[Materials provided]

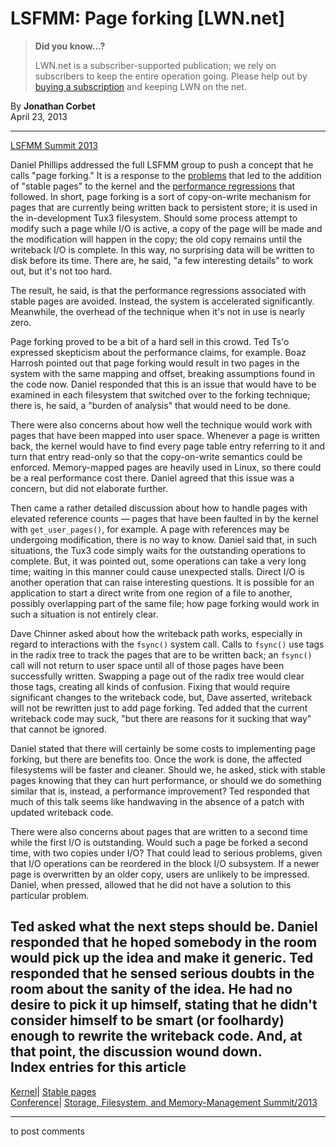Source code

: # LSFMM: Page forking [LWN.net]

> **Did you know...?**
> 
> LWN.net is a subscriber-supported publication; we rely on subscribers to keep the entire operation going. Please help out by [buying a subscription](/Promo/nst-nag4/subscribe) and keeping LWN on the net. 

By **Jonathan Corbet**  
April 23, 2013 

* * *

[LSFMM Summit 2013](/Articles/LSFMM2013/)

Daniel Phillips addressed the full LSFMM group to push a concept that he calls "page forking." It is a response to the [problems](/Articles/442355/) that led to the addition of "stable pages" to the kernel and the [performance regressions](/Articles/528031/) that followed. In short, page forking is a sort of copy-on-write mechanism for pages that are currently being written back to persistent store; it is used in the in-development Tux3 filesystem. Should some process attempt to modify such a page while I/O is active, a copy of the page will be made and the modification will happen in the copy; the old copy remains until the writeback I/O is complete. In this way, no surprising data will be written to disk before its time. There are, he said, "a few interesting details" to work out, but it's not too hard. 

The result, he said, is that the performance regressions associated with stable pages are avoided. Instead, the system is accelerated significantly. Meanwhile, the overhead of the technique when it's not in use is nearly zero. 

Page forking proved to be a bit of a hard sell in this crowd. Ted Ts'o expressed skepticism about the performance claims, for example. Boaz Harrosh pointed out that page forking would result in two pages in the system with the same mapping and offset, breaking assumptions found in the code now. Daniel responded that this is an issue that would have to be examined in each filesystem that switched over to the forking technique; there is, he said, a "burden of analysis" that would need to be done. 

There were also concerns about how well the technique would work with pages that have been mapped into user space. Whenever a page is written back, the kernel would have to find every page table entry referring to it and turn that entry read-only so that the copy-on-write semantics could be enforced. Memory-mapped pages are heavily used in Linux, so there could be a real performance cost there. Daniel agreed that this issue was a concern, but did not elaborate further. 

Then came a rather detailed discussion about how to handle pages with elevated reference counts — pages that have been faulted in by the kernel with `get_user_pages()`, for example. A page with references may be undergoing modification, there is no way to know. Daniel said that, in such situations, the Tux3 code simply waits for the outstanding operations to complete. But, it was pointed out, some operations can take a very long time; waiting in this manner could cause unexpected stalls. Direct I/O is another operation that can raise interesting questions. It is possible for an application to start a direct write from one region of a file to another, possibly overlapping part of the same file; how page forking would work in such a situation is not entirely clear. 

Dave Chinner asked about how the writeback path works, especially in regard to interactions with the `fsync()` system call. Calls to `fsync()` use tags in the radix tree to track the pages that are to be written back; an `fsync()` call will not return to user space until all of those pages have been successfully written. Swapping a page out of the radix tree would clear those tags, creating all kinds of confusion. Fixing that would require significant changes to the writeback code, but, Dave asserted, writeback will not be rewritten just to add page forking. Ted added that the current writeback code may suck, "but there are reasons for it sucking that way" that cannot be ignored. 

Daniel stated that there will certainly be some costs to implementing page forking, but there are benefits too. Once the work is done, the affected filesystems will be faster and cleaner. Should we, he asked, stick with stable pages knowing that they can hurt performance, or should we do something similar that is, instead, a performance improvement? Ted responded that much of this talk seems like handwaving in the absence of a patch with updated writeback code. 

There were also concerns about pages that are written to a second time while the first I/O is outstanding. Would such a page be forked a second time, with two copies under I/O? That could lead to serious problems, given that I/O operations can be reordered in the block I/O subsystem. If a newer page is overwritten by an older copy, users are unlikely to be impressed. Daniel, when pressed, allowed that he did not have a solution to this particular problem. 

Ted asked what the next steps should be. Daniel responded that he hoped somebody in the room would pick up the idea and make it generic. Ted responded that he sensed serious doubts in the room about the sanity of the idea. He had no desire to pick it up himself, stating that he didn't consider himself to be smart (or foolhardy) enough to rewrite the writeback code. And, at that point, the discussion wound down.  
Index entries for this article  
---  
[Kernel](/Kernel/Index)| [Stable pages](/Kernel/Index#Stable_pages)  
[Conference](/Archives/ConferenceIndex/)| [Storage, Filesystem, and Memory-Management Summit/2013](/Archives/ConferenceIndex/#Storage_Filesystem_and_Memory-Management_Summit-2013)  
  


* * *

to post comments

[/Materials provided]

Task requirements =
Every record above should be set down exactly, with the pictures left out.

Solution below =
Source code

: # LSFMM: Page forking [LWN.net]

> **Did you know...?**
> 
> LWN.net is a subscriber-supported publication; we rely on subscribers to keep the entire operation going. Please help out by [buying a subscription](/Promo/nst-nag4/subscribe) and keeping LWN on the net. 

By **Jonathan Corbet**  
April 23, 2013 

* * *

[LSFMM Summit 2013](/Articles/LSFMM2013/)

Daniel Phillips addressed the full LSFMM group to push a concept that he calls "page forking." It is a response to the [problems](/Articles/442355/) that led to the addition of "stable pages" to the kernel and the [performance regressions](/Articles/528031/) that followed. In short, page forking is a sort of copy-on-write mechanism for pages that are currently being written back to persistent store; it is used in the in-development Tux3 filesystem. Should some process attempt to modify such a page while I/O is active, a copy of the page will be made and the modification will happen in the copy; the old copy remains until the writeback I/O is complete. In this way, no surprising data will be written to disk before its time. There are, he said, "a few interesting details" to work out, but it's not too hard. 

The result, he said, is that the performance regressions associated with stable pages are avoided. Instead, the system is accelerated significantly. Meanwhile, the overhead of the technique when it's not in use is nearly zero. 

Page forking proved to be a bit of a hard sell in this crowd. Ted Ts'o expressed skepticism about the performance claims, for example. Boaz Harrosh pointed out that page forking would result in two pages in the system with the same mapping and offset, breaking assumptions found in the code now. Daniel responded that this is an issue that would have to be examined in each filesystem that switched over to the forking technique; there is, he said, a "burden of analysis" that would need to be done. 

There were also concerns about how well the technique would work with pages that have been mapped into user space. Whenever a page is written back, the kernel would have to find every page table entry referring to it and turn that entry read-only so that the copy-on-write semantics could be enforced. Memory-mapped pages are heavily used in Linux, so there could be a real performance cost there. Daniel agreed that this issue was a concern, but did not elaborate further. 

Then came a rather detailed discussion about how to handle pages with elevated reference counts — pages that have been faulted in by the kernel with `get_user_pages()`, for example. A page with references may be undergoing modification, there is no way to know. Daniel said that, in such situations, the Tux3 code simply waits for the outstanding operations to complete. But, it was pointed out, some operations can take a very long time; waiting in this manner could cause unexpected stalls. Direct I/O is another operation that can raise interesting questions. It is possible for an application to start a direct write from one region of a file to another, possibly overlapping part of the same file; how page forking would work in such a situation is not entirely clear. 

Dave Chinner asked about how the writeback path works, especially in regard to interactions with the `fsync()` system call. Calls to `fsync()` use tags in the radix tree to track the pages that are to be written back; an `fsync()` call will not return to user space until all of those pages have been successfully written. Swapping a page out of the radix tree would clear those tags, creating all kinds of confusion. Fixing that would require significant changes to the writeback code, but, Dave asserted, writeback will not be rewritten just to add page forking. Ted added that the current writeback code may suck, "but there are reasons for it sucking that way" that cannot be ignored. 

Daniel stated that there will certainly be some costs to implementing page forking, but there are benefits too. Once the work is done, the affected filesystems will be faster and cleaner. Should we, he asked, stick with stable pages knowing that they can hurt performance, or should we do something similar that is, instead, a performance improvement? Ted responded that much of this talk seems like handwaving in the absence of a patch with updated writeback code. 

There were also concerns about pages that are written to a second time while the first I/O is outstanding. Would such a page be forked a second time, with two copies under I/O? That could lead to serious problems, given that I/O operations can be reordered in the block I/O subsystem. If a newer page is overwritten by an older copy, users are unlikely to be impressed. Daniel, when pressed, allowed that he did not have a solution to this particular problem. 

Ted asked what the next steps should be. Daniel responded that he hoped somebody in the room would pick up the idea and make it generic. Ted responded that he sensed serious doubts in the room about the sanity of the idea. He had no desire to pick it up himself, stating that he didn't consider himself to be smart (or foolhardy) enough to rewrite the writeback code. And, at that point, the discussion wound down.  
Index entries for this article  
---  
[Kernel](/Kernel/Index)| [Stable pages](/Kernel/Index#Stable_pages)  
[Conference](/Archives/ConferenceIndex/)| [Storage, Filesystem, and Memory-Management Summit/2013](/Archives/ConferenceIndex/#Storage_Filesystem_and_Memory-Management_Summit-2013)  
  


* * *

to post comments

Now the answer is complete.